Impressed. Not just because you have 3 ADA tanks, it just looks really awesome the way you did your stand/lighting. It's so much more elegant than the typical "fish room" or commercial shelving most people use. Not that there is anything wrong with the other way, I just like this better as you can really display things. Need to talk to girlfriend now and make a bunch of money lol.


----------



## Dany08fa (Jul 3, 2012)

talontsiawd said:


> Impressed. Not just because you have 3 ADA tanks, it just looks really awesome the way you did your stand/lighting. It's so much more elegant than the typical "fish room" or commercial shelving most people use. Not that there is anything wrong with the other way, I just like this better as you can really display things.
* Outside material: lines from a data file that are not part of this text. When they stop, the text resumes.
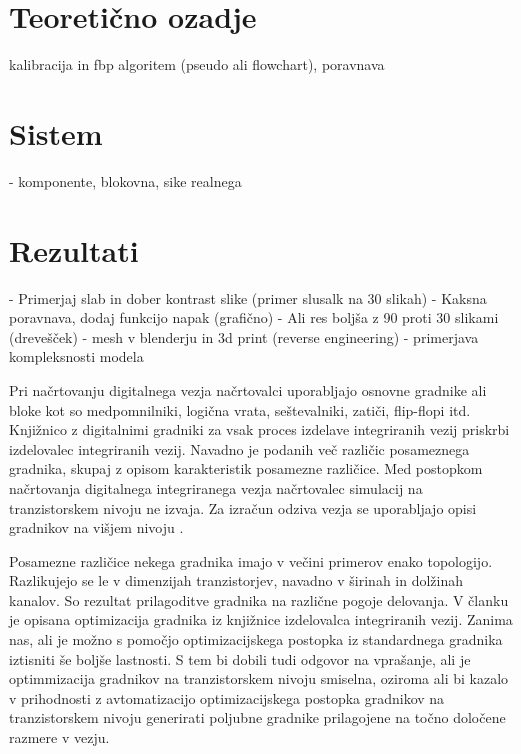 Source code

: \documentclass[journal,a4paper,twoside]{sty/IEEEtran}
\begin{document}
\section{Teoretično ozadje}
kalibracija in fbp algoritem (pseudo ali flowchart), poravnava

\section{Sistem}
- komponente, blokovna, sike realnega

\section{Rezultati}
-	Primerjaj slab in dober kontrast slike (primer slusalk na 30 slikah)
-	Kaksna poravnava, dodaj funkcijo napak (grafično)
-	Ali res boljša z 90 proti 30 slikami (drevešček)
-  mesh v blenderju in 3d print (reverse engineering)
-  primerjava kompleksnosti modela


Pri načrtovanju digitalnega vezja načrtovalci uporabljajo osnovne gradnike ali bloke \cite{kaeslin} kot so medpomnilniki, logična vrata, seštevalniki, zatiči, flip-flopi itd. Knjižnico z digitalnimi gradniki za vsak proces izdelave integriranih vezij priskrbi izdelovalec integriranih vezij. Navadno je podanih več različic posameznega gradnika, skupaj z opisom karakteristik posamezne različice. Med postopkom načrtovanja digitalnega integriranega vezja načrtovalec simulacij \cite{hspice, kunderth, virtuoso, tuma} na tranzistorskem nivoju ne izvaja. Za izračun odziva vezja se uporabljajo opisi gradnikov na višjem nivoju \cite{thomas, pedroni}.

Posamezne različice nekega gradnika imajo v večini primerov enako topologijo. Razlikujejo se le v dimenzijah tranzistorjev, navadno v širinah in dolžinah kanalov. So rezultat prilagoditve gradnika na različne pogoje delovanja. V članku je opisana optimizacija gradnika iz knjižnice izdelovalca integriranih vezij. Zanima nas, ali je možno s pomočjo optimizacijskega postopka iz standardnega gradnika iztisniti še boljše lastnosti. S tem bi dobili tudi odgovor na vprašanje, ali je optimmizacija gradnikov na tranzistorskem nivoju smiselna, oziroma ali bi kazalo v prihodnosti z avtomatizacijo optimizacijskega postopka gradnikov na tranzistorskem nivoju generirati poljubne gradnike prilagojene na točno določene razmere v vezju.
\end{document}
Need to talk to girlfriend now and make a bunch of money lol.


thanks! yea i know some petco/petsmart 10gals with a commercial shelving will work just as good, but i really like aesthetics. it needs to look sexy! haha

My active aqua pump just came in the mail. i got it from amazon for pretty cheap. 

http://www.amazon.com/Hydrofarm-AAPA15L-6-Watt-15-LPM-Outlets/dp/B002JPEVMC

i hope its not an overkill.... its really really strong. i'll probably end up using it one the lowest setting.


----------



## binbin9 (Jan 31, 2012)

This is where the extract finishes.